**WHAT TO PRODUCE:** Output the records exactly. Include every line.

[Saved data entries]
Content starts
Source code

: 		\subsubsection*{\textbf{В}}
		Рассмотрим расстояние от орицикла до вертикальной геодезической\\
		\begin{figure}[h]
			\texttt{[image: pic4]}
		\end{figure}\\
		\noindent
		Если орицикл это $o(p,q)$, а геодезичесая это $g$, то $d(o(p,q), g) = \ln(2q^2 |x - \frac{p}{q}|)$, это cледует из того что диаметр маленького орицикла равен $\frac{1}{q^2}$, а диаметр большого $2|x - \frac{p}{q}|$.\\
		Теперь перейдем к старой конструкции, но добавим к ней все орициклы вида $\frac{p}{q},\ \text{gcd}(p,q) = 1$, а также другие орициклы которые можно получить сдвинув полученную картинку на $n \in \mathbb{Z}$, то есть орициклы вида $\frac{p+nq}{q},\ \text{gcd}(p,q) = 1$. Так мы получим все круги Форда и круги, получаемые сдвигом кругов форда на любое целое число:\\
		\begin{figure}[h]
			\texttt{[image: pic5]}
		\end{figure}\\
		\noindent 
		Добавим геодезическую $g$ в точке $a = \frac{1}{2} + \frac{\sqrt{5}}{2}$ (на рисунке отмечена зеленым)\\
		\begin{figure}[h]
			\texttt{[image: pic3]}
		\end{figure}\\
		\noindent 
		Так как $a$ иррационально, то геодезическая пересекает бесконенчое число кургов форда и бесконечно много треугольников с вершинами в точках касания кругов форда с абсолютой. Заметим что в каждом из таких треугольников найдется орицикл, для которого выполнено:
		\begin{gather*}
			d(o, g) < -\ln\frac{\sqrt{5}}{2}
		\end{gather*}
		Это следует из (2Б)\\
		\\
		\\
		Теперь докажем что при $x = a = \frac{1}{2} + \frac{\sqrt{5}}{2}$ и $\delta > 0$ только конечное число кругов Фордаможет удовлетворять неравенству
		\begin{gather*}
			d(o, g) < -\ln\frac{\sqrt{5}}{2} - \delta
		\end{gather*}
Content ends
**ANSWER AREA:**
Source code

: 		\subsubsection*{\textbf{В}}
		Рассмотрим расстояние от орицикла до вертикальной геодезической\\
		\begin{figure}[h]
			\texttt{[image: pic4]}
		\end{figure}\\
		\noindent
		Если орицикл это $o(p,q)$, а геодезичесая это $g$, то $d(o(p,q), g) = \ln(2q^2 |x - \frac{p}{q}|)$, это cледует из того что диаметр маленького орицикла равен $\frac{1}{q^2}$, а диаметр большого $2|x - \frac{p}{q}|$.\\
		Теперь перейдем к старой конструкции, но добавим к ней все орициклы вида $\frac{p}{q},\ \text{gcd}(p,q) = 1$, а также другие орициклы которые можно получить сдвинув полученную картинку на $n \in \mathbb{Z}$, то есть орициклы вида $\frac{p+nq}{q},\ \text{gcd}(p,q) = 1$. Так мы получим все круги Форда и круги, получаемые сдвигом кругов форда на любое целое число:\\
		\begin{figure}[h]
			\texttt{[image: pic5]}
		\end{figure}\\
		\noindent 
		Добавим геодезическую $g$ в точке $a = \frac{1}{2} + \frac{\sqrt{5}}{2}$ (на рисунке отмечена зеленым)\\
		\begin{figure}[h]
			\texttt{[image: pic3]}
		\end{figure}\\
		\noindent 
		Так как $a$ иррационально, то геодезическая пересекает бесконенчое число кургов форда и бесконечно много треугольников с вершинами в точках касания кругов форда с абсолютой. Заметим что в каждом из таких треугольников найдется орицикл, для которого выполнено:
		\begin{gather*}
			d(o, g) < -\ln\frac{\sqrt{5}}{2}
		\end{gather*}
		Это следует из (2Б)\\
		\\
		\\
		Теперь докажем что при $x = a = \frac{1}{2} + \frac{\sqrt{5}}{2}$ и $\delta > 0$ только конечное число кругов Фордаможет удовлетворять неравенству
		\begin{gather*}
			d(o, g) < -\ln\frac{\sqrt{5}}{2} - \delta
		\end{gather*}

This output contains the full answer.